Sofia is a geometric, sans-serif font, but the letterforms resemble that of a humanist font. From “I” to “S” to “W,” the letters all have a unique width that gives the font some variability. The typeface also features a unique ligature with the letters “f” and “i.”
The Soleil family in Adobe has 12 variations, and all are suitable in headlines and body copy. There is not an immense difference between the stroke widths of thin, regular, book, bold, and extra bold, but each option is distinguishable enough to make a difference in appearance. Hence, this is a very versatile typeface for any material, context, and density.
The difference between the width of capital and lowercase letters give this typeface a unique look.
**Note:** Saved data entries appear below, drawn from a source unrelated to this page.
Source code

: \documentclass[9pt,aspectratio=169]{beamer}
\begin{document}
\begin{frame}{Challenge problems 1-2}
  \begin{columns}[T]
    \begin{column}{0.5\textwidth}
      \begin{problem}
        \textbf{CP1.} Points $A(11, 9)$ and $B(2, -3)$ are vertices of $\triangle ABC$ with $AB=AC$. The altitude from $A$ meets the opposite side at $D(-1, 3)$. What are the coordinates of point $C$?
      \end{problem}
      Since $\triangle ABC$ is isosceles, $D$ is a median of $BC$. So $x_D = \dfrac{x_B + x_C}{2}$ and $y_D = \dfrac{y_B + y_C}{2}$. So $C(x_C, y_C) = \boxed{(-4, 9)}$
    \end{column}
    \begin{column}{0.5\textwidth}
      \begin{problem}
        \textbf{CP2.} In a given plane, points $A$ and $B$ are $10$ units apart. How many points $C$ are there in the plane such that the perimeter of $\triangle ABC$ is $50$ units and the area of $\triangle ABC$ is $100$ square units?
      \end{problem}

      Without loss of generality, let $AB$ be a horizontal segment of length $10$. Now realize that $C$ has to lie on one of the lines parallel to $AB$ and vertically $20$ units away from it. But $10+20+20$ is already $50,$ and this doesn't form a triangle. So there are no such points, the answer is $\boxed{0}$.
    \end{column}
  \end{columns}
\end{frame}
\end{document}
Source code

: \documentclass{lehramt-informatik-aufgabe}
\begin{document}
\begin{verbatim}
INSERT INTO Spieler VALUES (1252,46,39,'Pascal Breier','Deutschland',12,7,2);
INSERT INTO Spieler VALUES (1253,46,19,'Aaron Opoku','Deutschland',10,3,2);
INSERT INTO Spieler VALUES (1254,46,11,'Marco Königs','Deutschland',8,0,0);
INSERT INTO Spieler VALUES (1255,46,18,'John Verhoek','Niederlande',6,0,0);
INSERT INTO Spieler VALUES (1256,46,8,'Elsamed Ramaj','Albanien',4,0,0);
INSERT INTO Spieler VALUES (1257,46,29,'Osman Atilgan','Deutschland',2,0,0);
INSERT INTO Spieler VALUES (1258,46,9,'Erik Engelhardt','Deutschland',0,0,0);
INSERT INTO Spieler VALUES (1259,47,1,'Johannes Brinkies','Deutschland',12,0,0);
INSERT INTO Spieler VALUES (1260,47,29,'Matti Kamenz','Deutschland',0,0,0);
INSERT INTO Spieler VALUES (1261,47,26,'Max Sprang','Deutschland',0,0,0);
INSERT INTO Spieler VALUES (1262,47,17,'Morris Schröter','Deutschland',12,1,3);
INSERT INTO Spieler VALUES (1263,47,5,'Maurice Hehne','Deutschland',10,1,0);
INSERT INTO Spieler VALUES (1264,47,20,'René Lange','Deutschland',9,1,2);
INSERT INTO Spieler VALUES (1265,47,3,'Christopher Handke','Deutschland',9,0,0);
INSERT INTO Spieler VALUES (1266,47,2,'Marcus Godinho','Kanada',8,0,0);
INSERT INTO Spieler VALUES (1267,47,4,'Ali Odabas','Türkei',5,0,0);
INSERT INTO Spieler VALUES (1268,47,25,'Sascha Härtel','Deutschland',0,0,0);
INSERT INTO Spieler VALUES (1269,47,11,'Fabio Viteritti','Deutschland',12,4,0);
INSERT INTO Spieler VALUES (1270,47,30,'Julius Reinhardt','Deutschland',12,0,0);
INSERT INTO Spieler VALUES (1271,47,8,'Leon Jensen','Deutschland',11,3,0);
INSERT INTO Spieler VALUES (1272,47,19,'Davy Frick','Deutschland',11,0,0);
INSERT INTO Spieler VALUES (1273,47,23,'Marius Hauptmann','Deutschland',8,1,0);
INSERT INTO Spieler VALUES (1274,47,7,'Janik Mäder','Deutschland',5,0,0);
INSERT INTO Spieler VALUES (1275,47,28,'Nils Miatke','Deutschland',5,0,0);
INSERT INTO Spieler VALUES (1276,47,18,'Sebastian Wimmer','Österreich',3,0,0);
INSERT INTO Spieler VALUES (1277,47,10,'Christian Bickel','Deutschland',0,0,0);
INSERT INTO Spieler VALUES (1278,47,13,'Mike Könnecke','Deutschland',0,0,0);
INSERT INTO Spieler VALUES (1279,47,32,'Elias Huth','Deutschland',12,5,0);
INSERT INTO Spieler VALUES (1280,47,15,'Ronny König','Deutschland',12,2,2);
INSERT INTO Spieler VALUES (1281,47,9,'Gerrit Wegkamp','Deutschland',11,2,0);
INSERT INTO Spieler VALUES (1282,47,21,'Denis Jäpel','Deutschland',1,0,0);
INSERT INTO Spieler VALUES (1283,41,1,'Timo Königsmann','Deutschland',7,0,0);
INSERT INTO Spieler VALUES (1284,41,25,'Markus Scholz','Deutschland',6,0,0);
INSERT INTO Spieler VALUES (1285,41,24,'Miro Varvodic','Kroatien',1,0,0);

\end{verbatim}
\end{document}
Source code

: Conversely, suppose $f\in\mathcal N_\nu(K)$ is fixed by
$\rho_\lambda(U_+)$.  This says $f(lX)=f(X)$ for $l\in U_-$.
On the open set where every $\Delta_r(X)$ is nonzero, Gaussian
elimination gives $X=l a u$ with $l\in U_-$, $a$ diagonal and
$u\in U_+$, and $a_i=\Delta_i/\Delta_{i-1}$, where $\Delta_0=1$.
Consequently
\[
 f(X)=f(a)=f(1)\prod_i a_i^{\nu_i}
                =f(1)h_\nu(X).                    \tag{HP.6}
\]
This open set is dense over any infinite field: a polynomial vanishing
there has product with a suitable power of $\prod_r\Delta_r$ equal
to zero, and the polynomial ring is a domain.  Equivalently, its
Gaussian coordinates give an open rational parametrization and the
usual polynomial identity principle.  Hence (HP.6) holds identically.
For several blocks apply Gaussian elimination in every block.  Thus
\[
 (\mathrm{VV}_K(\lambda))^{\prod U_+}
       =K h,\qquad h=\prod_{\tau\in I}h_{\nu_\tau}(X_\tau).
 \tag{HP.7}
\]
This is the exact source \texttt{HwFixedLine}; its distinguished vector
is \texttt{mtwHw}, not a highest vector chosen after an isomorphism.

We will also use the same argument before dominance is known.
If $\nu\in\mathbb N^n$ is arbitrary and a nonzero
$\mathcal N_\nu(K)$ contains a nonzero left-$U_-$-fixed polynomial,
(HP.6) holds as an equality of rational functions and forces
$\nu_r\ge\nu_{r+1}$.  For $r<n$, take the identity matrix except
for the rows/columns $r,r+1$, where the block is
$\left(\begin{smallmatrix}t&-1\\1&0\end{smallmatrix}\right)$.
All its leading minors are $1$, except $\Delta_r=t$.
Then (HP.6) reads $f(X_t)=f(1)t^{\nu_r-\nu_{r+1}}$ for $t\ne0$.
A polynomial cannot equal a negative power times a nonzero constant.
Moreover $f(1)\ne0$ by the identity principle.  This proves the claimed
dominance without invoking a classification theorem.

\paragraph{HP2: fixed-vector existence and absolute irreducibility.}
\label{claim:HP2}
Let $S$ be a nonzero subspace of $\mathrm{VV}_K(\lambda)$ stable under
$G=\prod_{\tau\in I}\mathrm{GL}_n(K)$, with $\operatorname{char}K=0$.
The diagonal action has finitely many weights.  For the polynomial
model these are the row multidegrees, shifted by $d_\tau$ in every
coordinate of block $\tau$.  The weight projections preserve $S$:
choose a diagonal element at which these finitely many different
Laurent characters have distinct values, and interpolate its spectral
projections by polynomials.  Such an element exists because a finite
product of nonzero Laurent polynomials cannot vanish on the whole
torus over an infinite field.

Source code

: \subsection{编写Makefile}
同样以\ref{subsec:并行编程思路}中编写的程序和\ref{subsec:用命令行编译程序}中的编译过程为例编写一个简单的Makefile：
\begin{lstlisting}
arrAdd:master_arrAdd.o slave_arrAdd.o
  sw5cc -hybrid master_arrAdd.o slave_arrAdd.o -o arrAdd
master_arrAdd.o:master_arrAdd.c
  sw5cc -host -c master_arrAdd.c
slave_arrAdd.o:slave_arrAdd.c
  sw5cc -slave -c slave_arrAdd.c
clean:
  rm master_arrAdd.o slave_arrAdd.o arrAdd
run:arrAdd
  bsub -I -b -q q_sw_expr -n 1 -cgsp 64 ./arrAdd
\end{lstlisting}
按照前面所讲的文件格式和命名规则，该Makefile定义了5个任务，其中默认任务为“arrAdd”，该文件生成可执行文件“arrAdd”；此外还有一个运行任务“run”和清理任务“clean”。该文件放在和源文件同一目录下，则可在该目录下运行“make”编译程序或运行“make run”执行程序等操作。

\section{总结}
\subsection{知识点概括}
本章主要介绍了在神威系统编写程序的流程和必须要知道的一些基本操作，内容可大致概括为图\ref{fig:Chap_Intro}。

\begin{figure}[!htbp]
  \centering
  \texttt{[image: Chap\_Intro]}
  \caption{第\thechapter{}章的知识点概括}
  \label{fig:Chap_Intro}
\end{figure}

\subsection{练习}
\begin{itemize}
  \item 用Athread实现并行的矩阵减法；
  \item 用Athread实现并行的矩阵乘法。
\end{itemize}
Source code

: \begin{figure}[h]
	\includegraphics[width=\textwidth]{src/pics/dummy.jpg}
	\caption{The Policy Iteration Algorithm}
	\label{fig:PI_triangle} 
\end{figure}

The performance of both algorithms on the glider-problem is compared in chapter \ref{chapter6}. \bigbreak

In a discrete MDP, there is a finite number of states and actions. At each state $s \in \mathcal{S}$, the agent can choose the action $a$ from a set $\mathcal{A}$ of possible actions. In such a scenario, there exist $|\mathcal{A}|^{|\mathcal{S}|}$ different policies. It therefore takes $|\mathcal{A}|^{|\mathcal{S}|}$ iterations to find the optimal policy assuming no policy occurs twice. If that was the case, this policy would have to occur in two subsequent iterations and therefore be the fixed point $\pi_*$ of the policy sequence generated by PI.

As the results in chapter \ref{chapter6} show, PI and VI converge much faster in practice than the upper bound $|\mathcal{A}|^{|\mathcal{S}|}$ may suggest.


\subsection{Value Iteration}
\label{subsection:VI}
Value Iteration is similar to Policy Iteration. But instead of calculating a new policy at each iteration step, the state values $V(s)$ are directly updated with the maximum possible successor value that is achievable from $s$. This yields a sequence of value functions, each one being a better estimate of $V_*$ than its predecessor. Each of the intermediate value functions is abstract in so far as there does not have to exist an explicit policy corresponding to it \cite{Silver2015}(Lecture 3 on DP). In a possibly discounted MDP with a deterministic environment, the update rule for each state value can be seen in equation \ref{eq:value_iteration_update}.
The capital letters feature a much smaller proportion of width to height in comparison to the lowercase letters. This characteristic and attention to the typeface’s readability make it very suitable for long body copy.
When finding an appropriate typeface for your projects, make sure you go through all of your resources carefully. There are so many great options out there that can help invoke the exact feeling you’re going after, so keep searching until you find the perfect one. Don’t settle for the same, overused typefaces and instead venture out to find one that better suits your needs.